I know, your pulse doesn’t start racing with excitement.
Forms get a bad rep.
Love or hate them, from registration to collecting payments, forms are here to stay. Forms equal input, they mean collecting data from anyone who interacts with your business.
A form is successful when it engages rather than frustrates your user, and if it provides you with the data you need.
A form consists of different parts. And building a form that does what it needs to do relies on rules, principles, logic — and a bit of play.
Here are some ways to structure online forms that actually convert.
Forms look simple. A few fields, a bit of text, a couple of buttons. Is there really much more to it than that?
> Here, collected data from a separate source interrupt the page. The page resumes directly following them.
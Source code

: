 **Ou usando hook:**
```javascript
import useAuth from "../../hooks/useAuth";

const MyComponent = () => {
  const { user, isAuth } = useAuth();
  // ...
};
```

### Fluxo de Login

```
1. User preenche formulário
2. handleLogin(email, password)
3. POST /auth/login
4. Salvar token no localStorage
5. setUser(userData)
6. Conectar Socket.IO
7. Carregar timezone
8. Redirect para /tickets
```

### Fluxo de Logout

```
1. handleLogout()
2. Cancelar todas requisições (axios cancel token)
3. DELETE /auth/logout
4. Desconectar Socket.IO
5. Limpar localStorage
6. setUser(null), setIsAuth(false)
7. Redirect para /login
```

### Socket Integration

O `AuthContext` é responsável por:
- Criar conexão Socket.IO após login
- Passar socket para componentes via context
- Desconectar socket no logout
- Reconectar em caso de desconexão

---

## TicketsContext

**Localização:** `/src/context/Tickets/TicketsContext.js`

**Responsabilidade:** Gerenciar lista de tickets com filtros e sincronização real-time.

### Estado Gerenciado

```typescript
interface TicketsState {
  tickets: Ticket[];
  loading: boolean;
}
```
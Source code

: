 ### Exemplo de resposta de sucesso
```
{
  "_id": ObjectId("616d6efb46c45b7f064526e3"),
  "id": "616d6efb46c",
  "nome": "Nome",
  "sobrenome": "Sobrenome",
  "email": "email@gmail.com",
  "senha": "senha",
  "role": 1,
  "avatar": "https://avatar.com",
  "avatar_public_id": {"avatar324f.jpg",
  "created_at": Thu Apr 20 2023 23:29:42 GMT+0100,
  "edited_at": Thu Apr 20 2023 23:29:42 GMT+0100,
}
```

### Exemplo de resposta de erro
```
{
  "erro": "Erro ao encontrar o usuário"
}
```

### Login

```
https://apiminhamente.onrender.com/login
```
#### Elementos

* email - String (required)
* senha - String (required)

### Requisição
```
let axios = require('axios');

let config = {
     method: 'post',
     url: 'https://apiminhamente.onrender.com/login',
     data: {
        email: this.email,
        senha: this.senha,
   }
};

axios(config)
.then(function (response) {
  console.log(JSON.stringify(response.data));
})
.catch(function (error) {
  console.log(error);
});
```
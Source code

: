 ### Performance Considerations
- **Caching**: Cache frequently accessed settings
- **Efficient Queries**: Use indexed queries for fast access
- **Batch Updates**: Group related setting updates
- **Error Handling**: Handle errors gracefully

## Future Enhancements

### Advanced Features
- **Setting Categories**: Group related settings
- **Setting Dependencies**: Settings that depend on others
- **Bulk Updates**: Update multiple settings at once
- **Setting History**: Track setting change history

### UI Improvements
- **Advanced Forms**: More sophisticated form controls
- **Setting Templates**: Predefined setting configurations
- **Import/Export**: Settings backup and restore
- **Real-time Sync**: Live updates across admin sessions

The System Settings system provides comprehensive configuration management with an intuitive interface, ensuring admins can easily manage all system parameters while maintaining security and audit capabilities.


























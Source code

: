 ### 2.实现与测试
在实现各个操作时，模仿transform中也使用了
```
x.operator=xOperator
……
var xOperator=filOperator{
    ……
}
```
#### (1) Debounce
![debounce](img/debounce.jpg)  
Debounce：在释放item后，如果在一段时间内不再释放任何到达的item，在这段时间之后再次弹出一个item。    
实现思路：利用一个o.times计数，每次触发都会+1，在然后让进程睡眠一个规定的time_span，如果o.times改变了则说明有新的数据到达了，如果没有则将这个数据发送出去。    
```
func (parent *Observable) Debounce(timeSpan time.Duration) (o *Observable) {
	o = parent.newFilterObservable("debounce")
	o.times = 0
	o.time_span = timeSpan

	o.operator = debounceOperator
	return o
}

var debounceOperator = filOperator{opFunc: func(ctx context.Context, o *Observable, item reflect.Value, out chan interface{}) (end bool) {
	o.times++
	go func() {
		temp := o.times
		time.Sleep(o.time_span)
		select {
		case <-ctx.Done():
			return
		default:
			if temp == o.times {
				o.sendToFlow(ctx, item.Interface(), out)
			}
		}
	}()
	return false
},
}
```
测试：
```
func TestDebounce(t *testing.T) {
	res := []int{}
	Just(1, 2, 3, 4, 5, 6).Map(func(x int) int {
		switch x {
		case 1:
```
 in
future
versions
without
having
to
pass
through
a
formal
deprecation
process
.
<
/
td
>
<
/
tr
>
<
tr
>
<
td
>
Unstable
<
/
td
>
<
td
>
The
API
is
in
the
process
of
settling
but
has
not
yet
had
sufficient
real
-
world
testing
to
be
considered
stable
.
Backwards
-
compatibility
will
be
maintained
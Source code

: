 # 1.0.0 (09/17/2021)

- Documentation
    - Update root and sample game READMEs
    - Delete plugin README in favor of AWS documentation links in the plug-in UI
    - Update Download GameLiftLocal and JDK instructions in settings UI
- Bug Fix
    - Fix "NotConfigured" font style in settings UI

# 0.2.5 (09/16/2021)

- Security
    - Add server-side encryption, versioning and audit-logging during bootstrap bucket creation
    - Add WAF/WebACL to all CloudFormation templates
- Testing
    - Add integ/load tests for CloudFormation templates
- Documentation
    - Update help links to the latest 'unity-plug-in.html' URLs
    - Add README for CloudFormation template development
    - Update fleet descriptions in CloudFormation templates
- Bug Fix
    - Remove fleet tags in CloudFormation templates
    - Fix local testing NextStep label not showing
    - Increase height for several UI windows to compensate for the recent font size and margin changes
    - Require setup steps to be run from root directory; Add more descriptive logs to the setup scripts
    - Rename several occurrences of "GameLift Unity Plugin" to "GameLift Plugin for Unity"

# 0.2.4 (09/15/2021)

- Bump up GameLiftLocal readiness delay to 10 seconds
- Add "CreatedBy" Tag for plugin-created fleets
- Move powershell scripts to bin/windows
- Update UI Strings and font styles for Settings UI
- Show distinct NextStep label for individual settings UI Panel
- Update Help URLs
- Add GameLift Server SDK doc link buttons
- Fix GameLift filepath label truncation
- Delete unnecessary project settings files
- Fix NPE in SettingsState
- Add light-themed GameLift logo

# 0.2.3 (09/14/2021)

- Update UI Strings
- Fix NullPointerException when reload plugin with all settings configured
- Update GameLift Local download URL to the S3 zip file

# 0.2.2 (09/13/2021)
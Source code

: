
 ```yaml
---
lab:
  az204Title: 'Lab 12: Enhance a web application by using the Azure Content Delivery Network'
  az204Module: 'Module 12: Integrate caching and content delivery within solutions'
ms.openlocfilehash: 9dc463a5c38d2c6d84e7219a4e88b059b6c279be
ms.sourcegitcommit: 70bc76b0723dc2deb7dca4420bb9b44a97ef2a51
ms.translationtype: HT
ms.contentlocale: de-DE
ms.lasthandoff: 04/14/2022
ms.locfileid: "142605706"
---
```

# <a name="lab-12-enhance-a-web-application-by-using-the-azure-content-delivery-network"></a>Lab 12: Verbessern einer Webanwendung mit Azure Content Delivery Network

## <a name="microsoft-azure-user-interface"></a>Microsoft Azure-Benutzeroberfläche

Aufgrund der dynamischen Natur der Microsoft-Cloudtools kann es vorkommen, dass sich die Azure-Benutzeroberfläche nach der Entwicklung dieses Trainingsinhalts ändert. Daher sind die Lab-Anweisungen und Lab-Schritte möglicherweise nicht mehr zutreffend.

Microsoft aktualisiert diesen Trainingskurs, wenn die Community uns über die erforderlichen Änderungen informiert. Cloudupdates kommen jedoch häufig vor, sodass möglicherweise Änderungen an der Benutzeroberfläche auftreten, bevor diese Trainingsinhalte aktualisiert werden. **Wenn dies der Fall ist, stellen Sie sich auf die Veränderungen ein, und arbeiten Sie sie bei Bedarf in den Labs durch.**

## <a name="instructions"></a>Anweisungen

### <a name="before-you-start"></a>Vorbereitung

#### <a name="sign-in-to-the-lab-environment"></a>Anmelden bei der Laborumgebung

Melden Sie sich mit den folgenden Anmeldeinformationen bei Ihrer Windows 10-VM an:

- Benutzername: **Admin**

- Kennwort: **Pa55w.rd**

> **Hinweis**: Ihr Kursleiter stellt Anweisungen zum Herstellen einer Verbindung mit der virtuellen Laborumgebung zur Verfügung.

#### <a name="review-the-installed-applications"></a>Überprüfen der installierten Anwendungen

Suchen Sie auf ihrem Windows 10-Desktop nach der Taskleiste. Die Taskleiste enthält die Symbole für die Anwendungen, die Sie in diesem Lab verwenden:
A successful form feels simple for the user. But behind the apparent simplicity lies a spectrum of decision-making, tweaking, careful wording and thoughtful strategy.
All these are necessary to create a form that garners the useful data you need. Without them, forms won’t yield what you need.
Like a Lego construction, a good form relies on architecture. That means strong foundations, the right kind of structure and attention to detail.
There are five essential rules to keep in mind when you build a form.
1. Start with questions, bottom up
As in a Lego game, the organization of your form needs to be informed by questions. It’s questions that build a form from the ground up.
That makes listing questions a good place to start.
I always encourage our users to start by writing down all the questions that come to mind when thinking about what a form needs to achieve.
Make them proper questions, with a question mark at the end. Give yourself time to do this. You may want to ask colleagues to join you and add their questions.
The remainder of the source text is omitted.